Picture our setting: Bedford is a dying town, its economy dependent on the nearby failed paper mill and its streets (and dreams) haunted by the local weirdo– the silent, skeletal, and sexually inappropriate Susan Marley. Susan’s younger sister Liz, still in high school, struggles with unpopularity due to her sister’s insanity, as well as her cold, distant relationship with her mother, who pretends Susan doesn’t exist. Meanwhile, Susan’s former lover Paul Martin, an alcoholic high-school teacher, sinks deeper into the bottle to escape his failures, while the rest of the town sinks into poverty and despair.
You are probably getting the impression that this is not a happy book.
Even in a genre not exactly known for rainbows and butterflies (mutant butterflies with teeth, maybe), this is heavy stuff. I almost had to stop reading at one point, at a throwaway scene in which Paul recalls propping his wife up at the dinner table during an unsuccessful attempt at treating her depression and telling the kids that Mommy was crying too hard to eat because she was so happy. Good lord.
So yes, it’s a little maudlin. But under the mopey atmosphere, there’s a fairly intriguing story. After luring Paul into her creepy, filthy apartment for one last tryst, Susan throws herself down the stairs and dies– and that’s when the horror begins. Freed from her mortal body, Susan begins to haunt the town with a vengeance, uncovering everyone’s dirty little secrets and becoming a force of judgment against the weak, flawed residents of Bedford.
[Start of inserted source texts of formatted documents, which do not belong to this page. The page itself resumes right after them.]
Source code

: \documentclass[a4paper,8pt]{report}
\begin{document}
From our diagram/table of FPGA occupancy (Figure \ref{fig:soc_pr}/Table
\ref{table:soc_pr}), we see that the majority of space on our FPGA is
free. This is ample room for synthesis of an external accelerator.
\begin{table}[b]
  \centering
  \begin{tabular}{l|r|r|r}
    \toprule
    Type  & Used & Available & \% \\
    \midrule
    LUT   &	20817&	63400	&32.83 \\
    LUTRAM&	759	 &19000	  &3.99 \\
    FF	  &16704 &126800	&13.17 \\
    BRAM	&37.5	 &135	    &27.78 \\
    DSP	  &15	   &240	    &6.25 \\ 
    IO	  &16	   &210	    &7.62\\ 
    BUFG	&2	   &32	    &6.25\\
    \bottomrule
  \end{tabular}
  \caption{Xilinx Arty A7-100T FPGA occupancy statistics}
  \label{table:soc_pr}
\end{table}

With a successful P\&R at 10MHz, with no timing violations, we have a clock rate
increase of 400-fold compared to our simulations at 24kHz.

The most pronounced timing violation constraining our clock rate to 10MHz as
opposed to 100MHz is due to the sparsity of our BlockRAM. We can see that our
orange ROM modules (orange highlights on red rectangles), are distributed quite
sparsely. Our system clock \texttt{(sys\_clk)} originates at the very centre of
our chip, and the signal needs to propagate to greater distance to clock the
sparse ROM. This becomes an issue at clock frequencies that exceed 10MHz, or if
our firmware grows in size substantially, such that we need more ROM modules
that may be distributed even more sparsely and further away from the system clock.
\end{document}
In this way it reminded me of a really very good free Kindle novel I read last year, Catharsis by Jonathan Face– another tale of a town full of people with checkered pasts who face supernatural justice during an apocalyptic weather event (here it’s rain, there it was snow).
Both stories could be said to suffer from a certain lack of emotional engagement with the characters. I did like Liz for the most part (she’s smart, awkward, worries about her weight and feels stifled in her dead-end town, absolutely nothing at all like me in high school, of course), and her fumbling romance with rich-popular-boy-with-depth Bobby rings true. However, nearly all the other characters– and there are a lot, as this is one of those early-King-style books that often cuts to vignettes about minor characters– are unlikable sad sacks. Paul Martin in particular is really pretty awful, and slogging through his passages of booze-soaked self-loathing becomes a chore. A subplot about Liz’s sociopath classmate Louise and her codependent relationship with two boys could have been interesting if developed more, but feels tacked on as is.
In the end, it’s Susan who is the real triumph of characterization in this novel, and her story saves this from being just another run-of-the-mill unspeakable-evil-in-Maine-(again) horror novel. She starts out as a frightening, malevolent figure, becomes sympathetic as her motivations are revealed, and ends up somewhere in the middle– not totally a monster and not totally an innocent victim, with a lot more subtlety and character development than your average supernatural horror villain gets.
Inevitably this does take away a bit from how scary she is, and more broadly how scary the novel is– it’s more dark and moody than openly frightening, although a few surreal scenes in the Marley house stand out as pretty creepy and tense. Overall, The Keeper is engrossing but depressing, and may not really have been worth the massive downer– fans of slow-burn emotionally charged horror might find something to like here, though.